Страница:
49 из 68
*В соответствии с этим хочется припомнить: в 1936 году был выписан ордер на арест Домбровского - русского, в 1939-м - Домбровского - поляка, в 1949-м - Домбровского - еврея, а в приговоре всегда стояла уж настоящая национальность.
В истории советской литературы был такой печальный случай: один великий русский поэт дал пощечину крупному писателю - публично. Демонстративно. Нарушая порядок в учреждении. Что было бы с ним сейчас при нашей судебной практике? Конечно, он предстал бы перед той же Кочетовой, и она спросила бы его: "Как? Поэт? Мандельштам? Осип Мандельштам? Никогда не слышала!.. Маяковский, Есенин - этих да! Ну вот вам десять суток, и сделайте для себя выводы". Обязательно она так бы сказала ему.
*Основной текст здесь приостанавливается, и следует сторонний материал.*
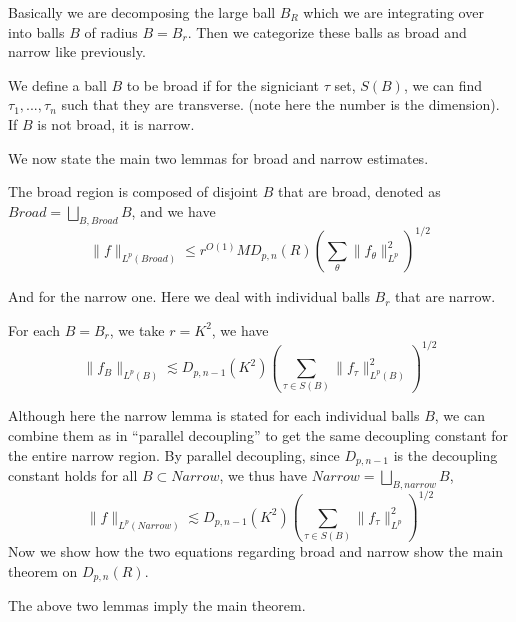 Basically we are decomposing the large ball $B_R$ which we are integrating over into balls $B$ of radius $B=B_r$. Then we categorize these balls as broad and narrow like previously.
\begin{definition}
    We define a ball $B$ to be broad if for the signiciant $\tau$ set, $S(B)$, we can find $\tau_1, ..., \tau_n$ such that they are transverse. (note here the number is the dimension). If $B$ is not broad, it is narrow.
\end{definition}
We now state the main two lemmas for broad and narrow estimates.
\begin{lemma}[Broad]
    The broad region is composed of disjoint $B$ that are broad, denoted as $Broad=\bigsqcup_{B, Broad}B$, and we have
    \begin{equation*}
        \|f\|_{L^p(Broad)}\leq r^{O(1)}MD_{p,n}(R)\left(\sum_{\theta}\|f_\theta\|_{L^p}^2 \right)^{1/2}
    \end{equation*}
\end{lemma}
And for the narrow one. Here we deal with individual balls $B_r$ that are narrow.
\begin{lemma}[Narrow]
    For each $B=B_r$, we take $r=K^2$, we have
    \begin{equation*}
        \|f_B\|_{L^p(B)}\lesssim D_{p,n-1}(K^2)\left(\sum_{\tau\in S(B)}\|f_\tau\|_{L^p(B)}^2 \right)^{1/2}
    \end{equation*}
\end{lemma}
Although here the narrow lemma is stated for each individual balls $B$, we can combine them as in ``parallel decoupling'' to get the same decoupling constant for the entire narrow region. By parallel decoupling, since $D_{p,n-1}$ is the decoupling constant holds for all $B\subset Narrow$, we thus have $Narrow=\bigsqcup_{B,narrow}B$,
\begin{equation*}
    \|f\|_{L^p(Narrow)}\lesssim D_{p,n-1}(K^2)\left(\sum_{\tau\in S(B)}\|f_\tau\|_{L^p}^2 \right)^{1/2}
\end{equation*}
Now we show how the two equations regarding broad and narrow show the main theorem on $D_{p,n}(R)$.
\begin{proposition}
    The above two lemmas imply the main theorem.
\end{proposition}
Писатель моих лет дал в морду молодому наглецу, который обозвал его старой сволочью. (Почему он долго занимал телефонную кабину.) Собралась общественность. Старика и парня доставили в милицию. К счастью, это было год тому назад, и дежурный тоже попался правильный, но сейчас все было бы иначе, и на одного старого, но мелкого хулигана в Москве стало бы больше. А кто от этого выиграл бы? Советское общество? Моральный кодекс? Краснопресненская пересылка? Выиграла бы, конечно, оперативная сводка, та страшная черная галочка, которая вечно сопровождает такие кампании и орет на весь Союз о победе над преступностью! Выиграл бы самый плохой человек из всех - мелкий хлесткий фельетонист - судья, осуждающий без суда и следствия*.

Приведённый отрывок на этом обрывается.